▸ Task objective: Beginning with the first line, return the material verbatim and without pictures.

————————

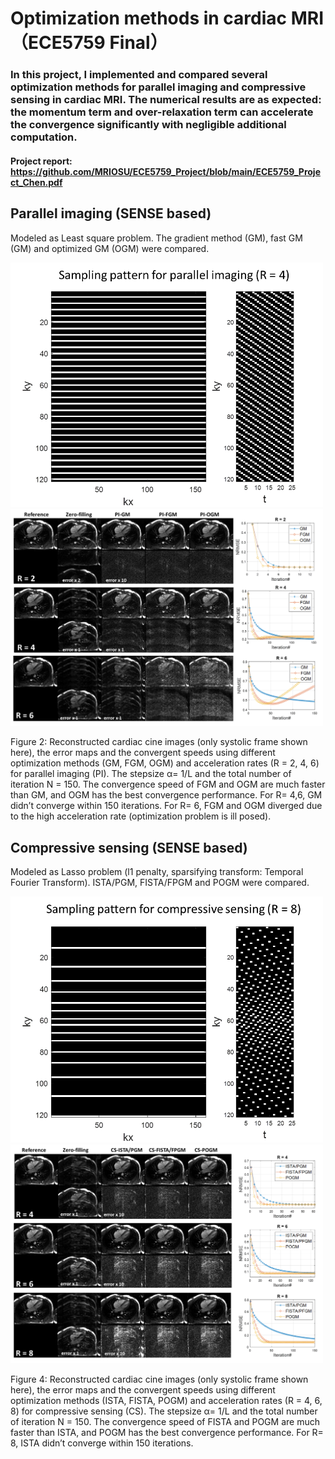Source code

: # Optimization methods in cardiac MRI （ECE5759 Final）
### In this project, I implemented and compared several optimization methods for parallel imaging and compressive sensing in cardiac MRI. The numerical results are as expected: the momentum term and over-relaxation term can accelerate the convergence significantly with negligible additional computation.

#### Project report: https://github.com/MRIOSU/ECE5759_Project/blob/main/ECE5759_Project_Chen.pdf
## Parallel imaging (SENSE based)
Modeled as Least square problem. The gradient method (GM), fast GM (GM) and optimized GM (OGM) were compared.

<img src="https://github.com/MRIOSU/ECE5759_Project/blob/main/Results/unifrom_samp.png" width="500">

<img src="https://github.com/MRIOSU/ECE5759_Project/blob/main/Results/PI_results.png" width="500">

Figure 2: Reconstructed cardiac cine images (only systolic frame shown here), the error maps and the convergent speeds using different optimization methods (GM, FGM, OGM) and acceleration rates (R = 2, 4, 6) for parallel imaging (PI). The stepsize α= 1/L and the total number of iteration N =  150.  The convergence speed of FGM and OGM are much faster than GM, and OGM has the best convergence performance. For R= 4,6, GM didn’t converge within 150 iterations. For R= 6, FGM and OGM diverged due to the high acceleration rate (optimization problem is ill posed).
## Compressive sensing (SENSE based)
Modeled as Lasso problem (l1 penalty, sparsifying transform: Temporal Fourier Transform). ISTA/PGM, FISTA/FPGM and POGM were compared.

<img src="https://github.com/MRIOSU/ECE5759_Project/blob/main/Results/random_samp.png" width="500">

<img src="https://github.com/MRIOSU/ECE5759_Project/blob/main/Results/CS_resluts.png" width="500">

Figure 4: Reconstructed cardiac cine images (only systolic frame shown here), the error maps and the convergent speeds using different optimization methods (ISTA, FISTA, POGM) and acceleration rates (R = 4, 6, 8) for compressive sensing (CS). The stepsize α= 1/L and the total number of iteration N = 150. The convergence speed of FISTA and POGM are much faster than ISTA, and POGM has the best convergence performance. For R= 8, ISTA didn’t converge within 150 iterations.
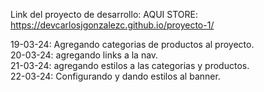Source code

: Link del proyecto de desarrollo: AQUI STORE: https://devcarlosjgonzalezc.github.io/proyecto-1/

19-03-24: Agregando categorias de productos al proyecto.            
20-03-24: agregando links a la nav.         
21-03-24: agregando estilos a las categorias y productos.        
22-03-24: Configurando y dando estilos al banner.


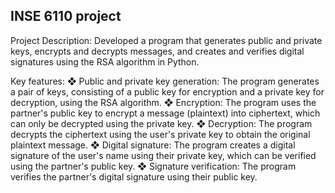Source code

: ## INSE 6110 project  

Project Description: Developed a program that generates public and private keys, encrypts and decrypts messages, and creates and verifies digital signatures using the RSA algorithm in Python.

Key features:
❖ Public and private key generation: The program generates a pair of keys, consisting of a public key for encryption and a private key for decryption, using the RSA algorithm.
❖ Encryption: The program uses the partner's public key to encrypt a message (plaintext) into ciphertext, which can only be decrypted using the private key.
❖ Decryption: The program decrypts the ciphertext using the user's private key to obtain the original plaintext message.
❖ Digital signature: The program creates a digital signature of the user's name using their private key, which can be verified using the partner's public key.
❖ Signature verification: The program verifies the partner's digital signature using their public key.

————————

▸ Answer section:
Source code

: # Optimization methods in cardiac MRI （ECE5759 Final）
### In this project, I implemented and compared several optimization methods for parallel imaging and compressive sensing in cardiac MRI. The numerical results are as expected: the momentum term and over-relaxation term can accelerate the convergence significantly with negligible additional computation.

#### Project report: https://github.com/MRIOSU/ECE5759_Project/blob/main/ECE5759_Project_Chen.pdf
## Parallel imaging (SENSE based)
Modeled as Least square problem. The gradient method (GM), fast GM (GM) and optimized GM (OGM) were compared.

<img src="https://github.com/MRIOSU/ECE5759_Project/blob/main/Results/unifrom_samp.png" width="500">

<img src="https://github.com/MRIOSU/ECE5759_Project/blob/main/Results/PI_results.png" width="500">

Figure 2: Reconstructed cardiac cine images (only systolic frame shown here), the error maps and the convergent speeds using different optimization methods (GM, FGM, OGM) and acceleration rates (R = 2, 4, 6) for parallel imaging (PI). The stepsize α= 1/L and the total number of iteration N =  150.  The convergence speed of FGM and OGM are much faster than GM, and OGM has the best convergence performance. For R= 4,6, GM didn’t converge within 150 iterations. For R= 6, FGM and OGM diverged due to the high acceleration rate (optimization problem is ill posed).
## Compressive sensing (SENSE based)
Modeled as Lasso problem (l1 penalty, sparsifying transform: Temporal Fourier Transform). ISTA/PGM, FISTA/FPGM and POGM were compared.

<img src="https://github.com/MRIOSU/ECE5759_Project/blob/main/Results/random_samp.png" width="500">

<img src="https://github.com/MRIOSU/ECE5759_Project/blob/main/Results/CS_resluts.png" width="500">

Figure 4: Reconstructed cardiac cine images (only systolic frame shown here), the error maps and the convergent speeds using different optimization methods (ISTA, FISTA, POGM) and acceleration rates (R = 4, 6, 8) for compressive sensing (CS). The stepsize α= 1/L and the total number of iteration N = 150. The convergence speed of FISTA and POGM are much faster than ISTA, and POGM has the best convergence performance. For R= 8, ISTA didn’t converge within 150 iterations.
Source code

: Link del proyecto de desarrollo: AQUI STORE: https://devcarlosjgonzalezc.github.io/proyecto-1/

19-03-24: Agregando categorias de productos al proyecto.            
20-03-24: agregando links a la nav.         
21-03-24: agregando estilos a las categorias y productos.        
22-03-24: Configurando y dando estilos al banner.


Source code

: ## INSE 6110 project  

Project Description: Developed a program that generates public and private keys, encrypts and decrypts messages, and creates and verifies digital signatures using the RSA algorithm in Python.

Key features:
❖ Public and private key generation: The program generates a pair of keys, consisting of a public key for encryption and a private key for decryption, using the RSA algorithm.
❖ Encryption: The program uses the partner's public key to encrypt a message (plaintext) into ciphertext, which can only be decrypted using the private key.
❖ Decryption: The program decrypts the ciphertext using the user's private key to obtain the original plaintext message.
❖ Digital signature: The program creates a digital signature of the user's name using their private key, which can be verified using the partner's public key.
❖ Signature verification: The program verifies the partner's digital signature using their public key.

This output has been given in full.